Csv Analysis feature of GreyCat

CsvAnalysis feature of GreyCat is very fast and powerful type deduction feature, which allows the user to explore millions of Csv file lines just in a matter of seconds.

It allows you to explore:

8,000,000 lines of Csv (1.3 GB, 15 columns) in 4.8s,

Average speed of: 1.7M rows/second (277 MB/s.) with unlimited date check limits.

Dataset

We are using the following dataset to demonstrate the feature of csv analysis:

Patrick Brownsey (November 11, 2023) Natural history specimens collected and/or identified and deposited. https://doi.org/10.5281/zenodo.10110345

mkdir -p data
curl -L https://zenodo.org/records/10110346/files/Q18983320.csv?download=1 > data/dataset.csv

Analysis

To start using CsvAnalysis you can simply call analyze. Optionally, you can specify a configuration, by creating a CsvAnalysisConfig object, and pass it as a parameter. The configuration can set parameters for the Csv file, and for the amount of analysis to perform (number of rows, number of checks, etc).
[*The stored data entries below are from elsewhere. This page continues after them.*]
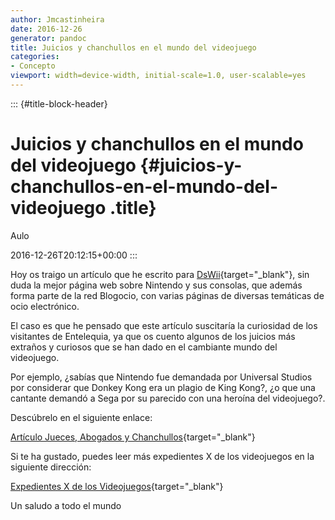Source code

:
 ```yaml
---
author: Jmcastinheira
date: 2016-12-26
generator: pandoc
title: Juicios y chanchullos en el mundo del videojuego
categories:
- Concepto
viewport: width=device-width, initial-scale=1.0, user-scalable=yes
---
```


::: {#title-block-header}
# Juicios y chanchullos en el mundo del videojuego {#juicios-y-chanchullos-en-el-mundo-del-videojuego .title}

Aulo

2016-12-26T20:12:15+00:00
:::

Hoy os traigo un artículo que he escrito para
[DsWii](http://dswii.es/){target="_blank"}, sin duda la mejor página web
sobre Nintendo y sus consolas, que además forma parte de la red
Blogocio, con varias páginas de diversas temáticas de ocio electrónico.

El caso es que he pensado que este artículo suscitaría la curiosidad de
los visitantes de Entelequia, ya que os cuento algunos de los juicios
más extraños y curiosos que se han dado en el cambiante mundo del
videojuego.

Por ejemplo, ¿sabías que Nintendo fue demandada por Universal Studios
por considerar que Donkey Kong era un plagio de King Kong?, ¿o que una
cantante demandó a Sega por su parecido con una heroína del videojuego?.

Descúbrelo en el siguiente enlace:

[Artículo Jueces, Abogados y
Chanchullos](http://dswii.es/10809/los-expedientes-x-de-los-videojuegos-juicios-abogados-y-chanchullos/){target="_blank"}

Si te ha gustado, puedes leer más expedientes X de los videojuegos en la
siguiente dirección:

[Expedientes X de los
Videojuegos](http://dswii.es/category/especiales/expediente-x/){target="_blank"}

Un saludo a todo el mundo
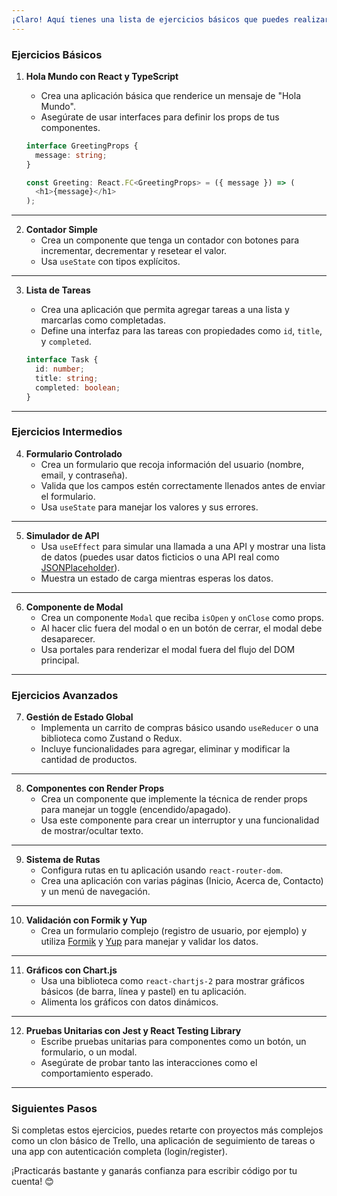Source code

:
 ```yaml
---
¡Claro! Aquí tienes una lista de ejercicios básicos que puedes realizar para practicar React con TypeScript. Los ejercicios van incrementando en dificultad para que vayas incorporando y consolidando tus conocimientos:
---
```


### **Ejercicios Básicos**

1. **Hola Mundo con React y TypeScript**

   - Crea una aplicación básica que renderice un mensaje de "Hola Mundo".
   - Asegúrate de usar interfaces para definir los props de tus componentes.

   ```ts
   interface GreetingProps {
     message: string;
   }

   const Greeting: React.FC<GreetingProps> = ({ message }) => (
     <h1>{message}</h1>
   );
   ```

---

2. **Contador Simple**
   - Crea un componente que tenga un contador con botones para incrementar, decrementar y resetear el valor.
   - Usa `useState` con tipos explícitos.

---

3. **Lista de Tareas**

   - Crea una aplicación que permita agregar tareas a una lista y marcarlas como completadas.
   - Define una interfaz para las tareas con propiedades como `id`, `title`, y `completed`.

   ```ts
   interface Task {
     id: number;
     title: string;
     completed: boolean;
   }
   ```

---

### **Ejercicios Intermedios**

4. **Formulario Controlado**
   - Crea un formulario que recoja información del usuario (nombre, email, y contraseña).
   - Valida que los campos estén correctamente llenados antes de enviar el formulario.
   - Usa `useState` para manejar los valores y sus errores.

---

5. **Simulador de API**
   - Usa `useEffect` para simular una llamada a una API y mostrar una lista de datos (puedes usar datos ficticios o una API real como [JSONPlaceholder](https://jsonplaceholder.typicode.com/)).
   - Muestra un estado de carga mientras esperas los datos.

---

6. **Componente de Modal**
   - Crea un componente `Modal` que reciba `isOpen` y `onClose` como props.
   - Al hacer clic fuera del modal o en un botón de cerrar, el modal debe desaparecer.
   - Usa portales para renderizar el modal fuera del flujo del DOM principal.

---

### **Ejercicios Avanzados**

7. **Gestión de Estado Global**
   - Implementa un carrito de compras básico usando `useReducer` o una biblioteca como Zustand o Redux.
   - Incluye funcionalidades para agregar, eliminar y modificar la cantidad de productos.

---

8. **Componentes con Render Props**
   - Crea un componente que implemente la técnica de render props para manejar un toggle (encendido/apagado).
   - Usa este componente para crear un interruptor y una funcionalidad de mostrar/ocultar texto.

---

9. **Sistema de Rutas**
   - Configura rutas en tu aplicación usando `react-router-dom`.
   - Crea una aplicación con varias páginas (Inicio, Acerca de, Contacto) y un menú de navegación.

---

10. **Validación con Formik y Yup**
    - Crea un formulario complejo (registro de usuario, por ejemplo) y utiliza [Formik](https://formik.org/) y [Yup](https://github.com/jquense/yup) para manejar y validar los datos.

---

11. **Gráficos con Chart.js**
    - Usa una biblioteca como `react-chartjs-2` para mostrar gráficos básicos (de barra, línea y pastel) en tu aplicación.
    - Alimenta los gráficos con datos dinámicos.

---

12. **Pruebas Unitarias con Jest y React Testing Library**
    - Escribe pruebas unitarias para componentes como un botón, un formulario, o un modal.
    - Asegúrate de probar tanto las interacciones como el comportamiento esperado.

---

### **Siguientes Pasos**

Si completas estos ejercicios, puedes retarte con proyectos más complejos como un clon básico de Trello, una aplicación de seguimiento de tareas o una app con autenticación completa (login/register).

¡Practicarás bastante y ganarás confianza para escribir código por tu cuenta! 😊
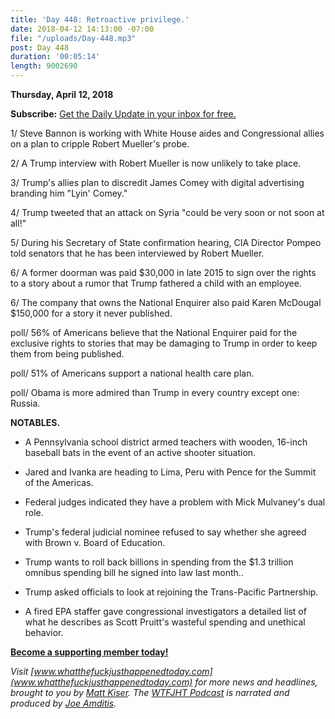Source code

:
 ```yaml
---
title: 'Day 448: Retroactive privilege.'
date: 2018-04-12 14:13:00 -07:00
file: "/uploads/Day-448.mp3"
post: Day 448
duration: '00:05:14'
length: 9002690
---
```


**Thursday, April 12, 2018**

**Subscribe:** [Get the Daily Update in your inbox for free.](https://whatthefuckjusthappenedtoday.com/subscribe/)

1/ Steve Bannon is working with White House aides and Congressional allies on a plan to cripple Robert Mueller's probe.

2/ A Trump interview with Robert Mueller is now unlikely to take place.

3/ Trump's allies plan to discredit James Comey with digital advertising branding him "Lyin' Comey."

4/ Trump tweeted that an attack on Syria "could be very soon or not soon at all!"

5/ During his Secretary of State confirmation hearing, CIA Director Pompeo told senators that he has been interviewed by Robert Mueller.

6/ A former doorman was paid $30,000 in late 2015 to sign over the rights to a story about a rumor that Trump fathered a child with an employee.

6/ The company that owns the National Enquirer also paid Karen McDougal $150,000 for a story it never published.

poll/ 56% of Americans believe that the National Enquirer paid for the exclusive rights to stories that may be damaging to Trump in order to keep them from being published.

poll/ 51% of Americans support a national health care plan.

poll/ Obama is more admired than Trump in every country except one: Russia.

**NOTABLES.**

* A Pennsylvania school district armed teachers with wooden, 16-inch baseball bats in the event of an active shooter situation.

* Jared and Ivanka are heading to Lima, Peru with Pence for the Summit of the Americas.

* Federal judges indicated they have a problem with Mick Mulvaney's dual role.

* Trump's federal judicial nominee refused to say whether she agreed with Brown v. Board of Education.

* Trump wants to roll back billions in spending from the $1.3 trillion omnibus spending bill he signed into law last month..

* Trump asked officials to look at rejoining the Trans-Pacific Partnership.

* A fired EPA staffer gave congressional investigators a detailed list of what he describes as Scott Pruitt's wasteful spending and unethical behavior.

**[Become a supporting member today!](https://whatthefuckjusthappenedtoday.com/membership/?utm_source=2017\+Donors&utm_campaign=8dccd905d9-&utm_medium=email&utm_term=0_3bd36f654c-8dccd905d9-169730397)**

*Visit [www.whatthefuckjusthappenedtoday.com](www.whatthefuckjusthappenedtoday.com) for more news and headlines, brought to you by [Matt Kiser](https://twitter.com/Matt_Kiser). The [WTFJHT Podcast](https://whatthefuckjusthappenedtoday.com/podcasts/) is narrated and produced by [Joe Amditis](https://twitter.com/jsamditis).*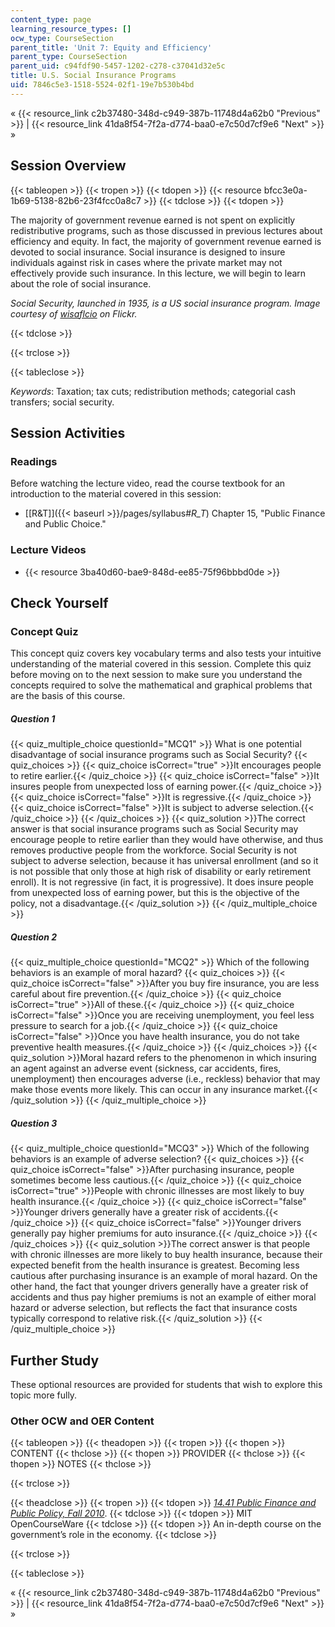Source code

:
 ```yaml
---
content_type: page
learning_resource_types: []
ocw_type: CourseSection
parent_title: 'Unit 7: Equity and Efficiency'
parent_type: CourseSection
parent_uid: c94fdf90-5457-1202-c278-c37041d32e5c
title: U.S. Social Insurance Programs
uid: 7846c5e3-1518-5524-02f1-19e7b530b4bd
---
```


« {{< resource_link c2b37480-348d-c949-387b-11748d4a62b0 "Previous" >}} | {{< resource_link 41da8f54-7f2a-d774-baa0-e7c50d7cf9e6 "Next" >}} »

Session Overview
----------------

{{< tableopen >}}
{{< tropen >}}
{{< tdopen >}}
{{< resource bfcc3e0a-1b69-5138-82b6-23f4fcc0a8c7 >}}
{{< tdclose >}}
{{< tdopen >}}


The majority of government revenue earned is not spent on explicitly redistributive programs, such as those discussed in previous lectures about efficiency and equity. In fact, the majority of government revenue earned is devoted to social insurance. Social insurance is designed to insure individuals against risk in cases where the private market may not effectively provide such insurance. In this lecture, we will begin to learn about the role of social insurance.

_Social Security, launched in 1935, is a US social insurance program. Image courtesy of [wisaflcio](http://www.flickr.com/photos/wisaflcio/4911396314/) on Flickr._


{{< tdclose >}}

{{< trclose >}}

{{< tableclose >}}

_Keywords_: Taxation; tax cuts; redistribution methods; categorial cash transfers; social security.

Session Activities
------------------

### Readings

Before watching the lecture video, read the course textbook for an introduction to the material covered in this session:

*   [\[R&T\]]({{< baseurl >}}/pages/syllabus#_R_T_) Chapter 15, "Public Finance and Public Choice."

### Lecture Videos

*   {{< resource 3ba40d60-bae9-848d-ee85-75f96bbbd0de >}}

Check Yourself
--------------

### Concept Quiz

This concept quiz covers key vocabulary terms and also tests your intuitive understanding of the material covered in this session. Complete this quiz before moving on to the next session to make sure you understand the concepts required to solve the mathematical and graphical problems that are the basis of this course.

##### Question 1
 {{< quiz_multiple_choice questionId="MCQ1" >}} What is one potential disadvantage of social insurance programs such as Social Security? {{< quiz_choices >}} {{< quiz_choice isCorrect="true" >}}It encourages people to retire earlier.{{< /quiz_choice >}} {{< quiz_choice isCorrect="false" >}}It insures people from unexpected loss of earning power.{{< /quiz_choice >}} {{< quiz_choice isCorrect="false" >}}It is regressive.{{< /quiz_choice >}} {{< quiz_choice isCorrect="false" >}}It is subject to adverse selection.{{< /quiz_choice >}} {{< /quiz_choices >}} {{< quiz_solution >}}The correct answer is that social insurance programs such as Social Security may encourage people to retire earlier than they would have otherwise, and thus removes productive people from the workforce. Social Security is not subject to adverse selection, because it has universal enrollment (and so it is not possible that only those at high risk of disability or early retirement enroll). It is not regressive (in fact, it is progressive). It does insure people from unexpected loss of earning power, but this is the objective of the policy, not a disadvantage.{{< /quiz_solution >}} {{< /quiz_multiple_choice >}}
##### Question 2
 {{< quiz_multiple_choice questionId="MCQ2" >}} Which of the following behaviors is an example of moral hazard? {{< quiz_choices >}} {{< quiz_choice isCorrect="false" >}}After you buy fire insurance, you are less careful about fire prevention.{{< /quiz_choice >}} {{< quiz_choice isCorrect="true" >}}All of these.{{< /quiz_choice >}} {{< quiz_choice isCorrect="false" >}}Once you are receiving unemployment, you feel less pressure to search for a job.{{< /quiz_choice >}} {{< quiz_choice isCorrect="false" >}}Once you have health insurance, you do not take preventive health measures.{{< /quiz_choice >}} {{< /quiz_choices >}} {{< quiz_solution >}}Moral hazard refers to the phenomenon in which insuring an agent against an adverse event (sickness, car accidents, fires, unemployment) then encourages adverse (i.e., reckless) behavior that may make those events more likely. This can occur in any insurance market.{{< /quiz_solution >}} {{< /quiz_multiple_choice >}}
##### Question 3
 {{< quiz_multiple_choice questionId="MCQ3" >}} Which of the following behaviors is an example of adverse selection? {{< quiz_choices >}} {{< quiz_choice isCorrect="false" >}}After purchasing insurance, people sometimes become less cautious.{{< /quiz_choice >}} {{< quiz_choice isCorrect="true" >}}People with chronic illnesses are most likely to buy health insurance.{{< /quiz_choice >}} {{< quiz_choice isCorrect="false" >}}Younger drivers generally have a greater risk of accidents.{{< /quiz_choice >}} {{< quiz_choice isCorrect="false" >}}Younger drivers generally pay higher premiums for auto insurance.{{< /quiz_choice >}} {{< /quiz_choices >}} {{< quiz_solution >}}The correct answer is that people with chronic illnesses are more likely to buy health insurance, because their expected benefit from the health insurance is greatest. Becoming less cautious after purchasing insurance is an example of moral hazard. On the other hand, the fact that younger drivers generally have a greater risk of accidents and thus pay higher premiums is not an example of either moral hazard or adverse selection, but reflects the fact that insurance costs typically correspond to relative risk.{{< /quiz_solution >}} {{< /quiz_multiple_choice >}}

Further Study
-------------

These optional resources are provided for students that wish to explore this topic more fully.

### Other OCW and OER Content

{{< tableopen >}}
{{< theadopen >}}
{{< tropen >}}
{{< thopen >}}
CONTENT
{{< thclose >}}
{{< thopen >}}
PROVIDER
{{< thclose >}}
{{< thopen >}}
NOTES
{{< thclose >}}

{{< trclose >}}

{{< theadclose >}}
{{< tropen >}}
{{< tdopen >}}
[_14.41 Public Finance and Public Policy, Fall 2010_](/courses/14-41-public-finance-and-public-policy-fall-2010/).
{{< tdclose >}}
{{< tdopen >}}
MIT OpenCourseWare
{{< tdclose >}}
{{< tdopen >}}
An in-depth course on the government’s role in the economy.
{{< tdclose >}}

{{< trclose >}}

{{< tableclose >}}

« {{< resource_link c2b37480-348d-c949-387b-11748d4a62b0 "Previous" >}} | {{< resource_link 41da8f54-7f2a-d774-baa0-e7c50d7cf9e6 "Next" >}} »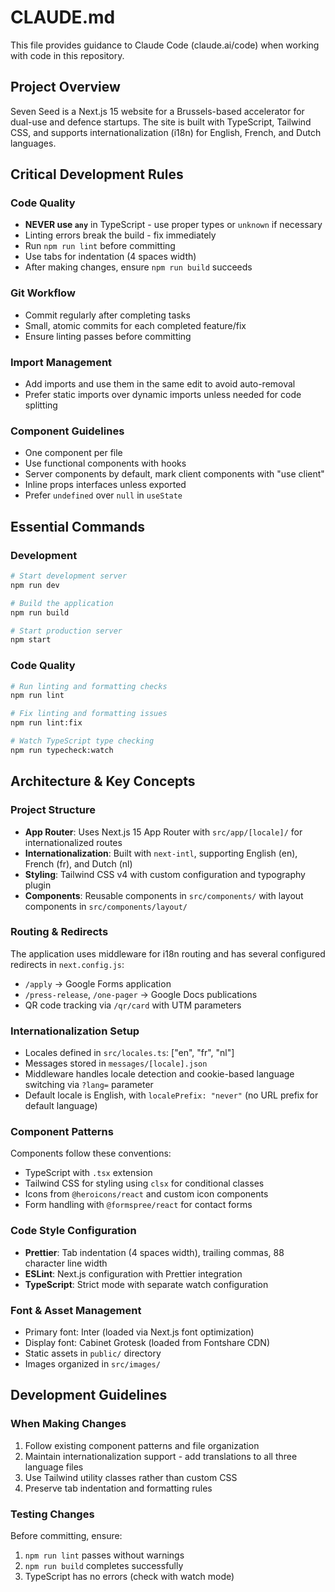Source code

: # CLAUDE.md

This file provides guidance to Claude Code (claude.ai/code) when working with code in this repository.

## Project Overview

Seven Seed is a Next.js 15 website for a Brussels-based accelerator for dual-use and defence startups. The site is built with TypeScript, Tailwind CSS, and supports internationalization (i18n) for English, French, and Dutch languages.

## Critical Development Rules

### Code Quality
- **NEVER use `any`** in TypeScript - use proper types or `unknown` if necessary
- Linting errors break the build - fix immediately  
- Run `npm run lint` before committing
- Use tabs for indentation (4 spaces width)
- After making changes, ensure `npm run build` succeeds

### Git Workflow
- Commit regularly after completing tasks
- Small, atomic commits for each completed feature/fix
- Ensure linting passes before committing

### Import Management
- Add imports and use them in the same edit to avoid auto-removal
- Prefer static imports over dynamic imports unless needed for code splitting

### Component Guidelines
- One component per file
- Use functional components with hooks
- Server components by default, mark client components with "use client"
- Inline props interfaces unless exported
- Prefer `undefined` over `null` in `useState`

## Essential Commands

### Development
```bash
# Start development server
npm run dev

# Build the application
npm run build

# Start production server
npm start
```

### Code Quality
```bash
# Run linting and formatting checks
npm run lint

# Fix linting and formatting issues
npm run lint:fix

# Watch TypeScript type checking
npm run typecheck:watch
```

## Architecture & Key Concepts

### Project Structure
- **App Router**: Uses Next.js 15 App Router with `src/app/[locale]/` for internationalized routes
- **Internationalization**: Built with `next-intl`, supporting English (en), French (fr), and Dutch (nl)
- **Styling**: Tailwind CSS v4 with custom configuration and typography plugin
- **Components**: Reusable components in `src/components/` with layout components in `src/components/layout/`

### Routing & Redirects
The application uses middleware for i18n routing and has several configured redirects in `next.config.js`:
- `/apply` → Google Forms application
- `/press-release`, `/one-pager` → Google Docs publications
- QR code tracking via `/qr/card` with UTM parameters

### Internationalization Setup
- Locales defined in `src/locales.ts`: ["en", "fr", "nl"]
- Messages stored in `messages/[locale].json`
- Middleware handles locale detection and cookie-based language switching via `?lang=` parameter
- Default locale is English, with `localePrefix: "never"` (no URL prefix for default language)

### Component Patterns
Components follow these conventions:
- TypeScript with `.tsx` extension
- Tailwind CSS for styling using `clsx` for conditional classes
- Icons from `@heroicons/react` and custom icon components
- Form handling with `@formspree/react` for contact forms

### Code Style Configuration
- **Prettier**: Tab indentation (4 spaces width), trailing commas, 88 character line width
- **ESLint**: Next.js configuration with Prettier integration
- **TypeScript**: Strict mode with separate watch configuration

### Font & Asset Management
- Primary font: Inter (loaded via Next.js font optimization)
- Display font: Cabinet Grotesk (loaded from Fontshare CDN)
- Static assets in `public/` directory
- Images organized in `src/images/`

## Development Guidelines

### When Making Changes
1. Follow existing component patterns and file organization
2. Maintain internationalization support - add translations to all three language files
3. Use Tailwind utility classes rather than custom CSS
4. Preserve tab indentation and formatting rules

### Testing Changes
Before committing, ensure:
1. `npm run lint` passes without warnings
2. `npm run build` completes successfully
3. TypeScript has no errors (check with watch mode)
All configuration items are optional, and some have default values (example: row_limit defaults to all rows).

For this type of data we know that there is 1 header line, so we can do this:

use io;
use util;

fn main() {
  var file_path = "data/dataset.csv";
  var config = CsvAnalysisConfig { header_lines: 1, row_limit: 1000};
  var stats = CsvAnalysis::analyze(file_path, config);
  // Logging
  println(stats);
}

Or rely on the automatic header lines detection:

use io;
use util;

fn main() {
  var file_path = "data/dataset.csv";
  var config = CsvAnalysisConfig {row_limit: 1000};
  var stats = CsvAnalysis::analyze(file_path, config);
  // Logging
  println(stats);
}

After running analyze() your CsvStatistics instance will contain all the analysis per each column of your Csv file.

type CsvStatistics {
  header_lines: int?;
  separator: char?;
  string_delimiter: char?;
  decimal_separator: char?;
  thousands_separator: char?;
  /// statistics per column
  columns: Array<CsvColumnStatistics>;
  /// accumulated analyzed (failed + parsed) rows for all accumulated Csv files
  line_count: int;
  /// accumulated number of failed lines for Csv files
  fail_count: int;
  /// number of Csv files explored
  file_count: int;
}

Alternatively, you can use the update(file_path) method of CsvAnalysis. You first need to create a CsvAnalysis (empty constructor, or with a configuration as above). Each call of this method for a file will accumulate the statistics into the object.

Strings

CsvAnalysis be default tries to infer the value of each cell in the provided Csv file. One of the examples is string type. Let’s print the first column of your statics.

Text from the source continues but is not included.